What you are asked to do: Copy verbatim the block of lines in the entries below whose first line contains "- Defense in depth" and whose last line contains "- Retry with backoff". Leave out all other lines.

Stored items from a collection
--

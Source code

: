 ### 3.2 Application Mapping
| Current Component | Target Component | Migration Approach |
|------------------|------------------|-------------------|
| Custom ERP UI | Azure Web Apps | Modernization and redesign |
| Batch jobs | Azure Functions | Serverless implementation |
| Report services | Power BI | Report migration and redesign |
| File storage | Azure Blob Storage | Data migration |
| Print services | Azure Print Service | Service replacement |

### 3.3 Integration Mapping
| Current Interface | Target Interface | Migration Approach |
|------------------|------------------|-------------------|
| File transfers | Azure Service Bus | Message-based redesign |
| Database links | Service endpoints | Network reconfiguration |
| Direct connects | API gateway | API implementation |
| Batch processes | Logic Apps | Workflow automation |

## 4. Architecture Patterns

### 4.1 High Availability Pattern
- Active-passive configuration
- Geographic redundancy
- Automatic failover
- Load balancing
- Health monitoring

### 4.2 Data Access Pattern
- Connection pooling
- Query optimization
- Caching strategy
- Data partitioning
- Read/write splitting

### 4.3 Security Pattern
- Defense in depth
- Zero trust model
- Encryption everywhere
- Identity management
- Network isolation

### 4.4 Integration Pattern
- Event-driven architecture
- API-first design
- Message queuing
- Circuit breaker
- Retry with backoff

--

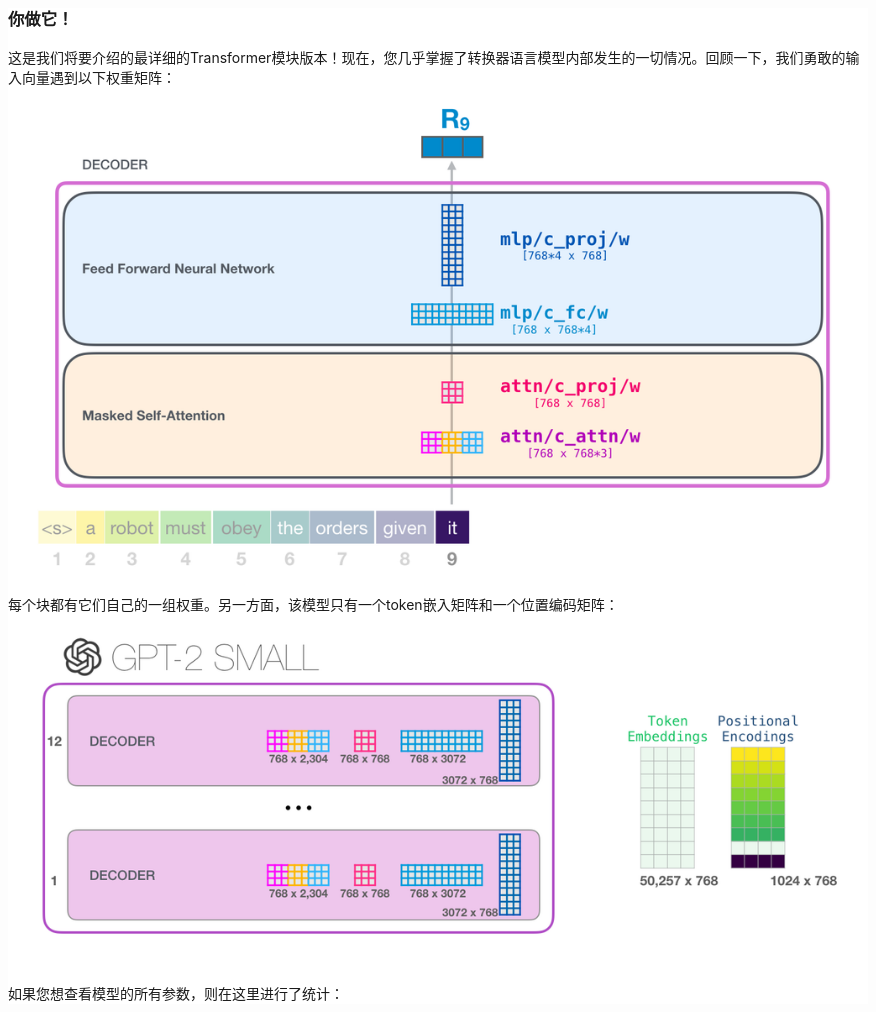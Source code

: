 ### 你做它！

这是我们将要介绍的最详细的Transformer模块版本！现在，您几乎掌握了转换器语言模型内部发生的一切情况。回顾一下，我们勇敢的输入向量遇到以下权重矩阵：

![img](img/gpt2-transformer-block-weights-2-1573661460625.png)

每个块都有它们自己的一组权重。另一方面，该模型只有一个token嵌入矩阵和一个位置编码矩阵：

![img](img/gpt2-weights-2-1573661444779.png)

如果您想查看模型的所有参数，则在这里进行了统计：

--

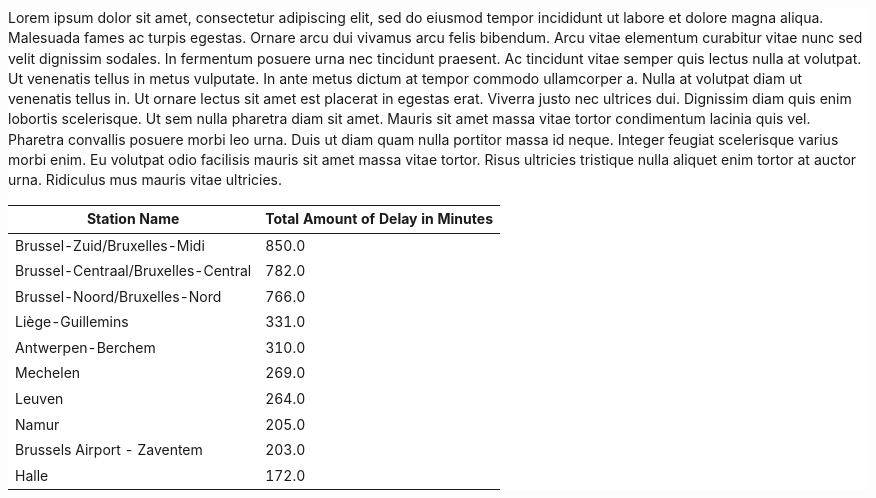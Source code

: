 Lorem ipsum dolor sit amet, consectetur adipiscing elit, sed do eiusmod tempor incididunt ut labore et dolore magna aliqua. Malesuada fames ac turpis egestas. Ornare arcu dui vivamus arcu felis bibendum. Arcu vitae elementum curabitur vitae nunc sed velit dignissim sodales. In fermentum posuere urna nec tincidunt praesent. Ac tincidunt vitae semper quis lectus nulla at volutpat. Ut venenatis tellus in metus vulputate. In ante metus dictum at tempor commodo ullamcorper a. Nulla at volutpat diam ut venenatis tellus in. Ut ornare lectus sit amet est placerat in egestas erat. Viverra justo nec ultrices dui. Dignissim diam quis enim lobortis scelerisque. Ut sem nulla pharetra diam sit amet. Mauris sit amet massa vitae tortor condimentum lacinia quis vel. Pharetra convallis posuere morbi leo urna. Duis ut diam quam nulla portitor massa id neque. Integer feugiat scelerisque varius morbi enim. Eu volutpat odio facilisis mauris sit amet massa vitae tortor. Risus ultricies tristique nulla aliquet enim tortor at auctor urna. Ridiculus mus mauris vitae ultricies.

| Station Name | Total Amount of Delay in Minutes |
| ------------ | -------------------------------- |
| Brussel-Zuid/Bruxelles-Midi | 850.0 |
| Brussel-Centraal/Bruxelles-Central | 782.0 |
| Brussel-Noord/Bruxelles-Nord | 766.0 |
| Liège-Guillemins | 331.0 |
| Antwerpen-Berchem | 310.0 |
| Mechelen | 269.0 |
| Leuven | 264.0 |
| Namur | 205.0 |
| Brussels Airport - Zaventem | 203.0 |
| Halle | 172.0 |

--

Problem solution:
- Defense in depth
- Zero trust model
- Encryption everywhere
- Identity management
- Network isolation

### 4.4 Integration Pattern
- Event-driven architecture
- API-first design
- Message queuing
- Circuit breaker
- Retry with backoff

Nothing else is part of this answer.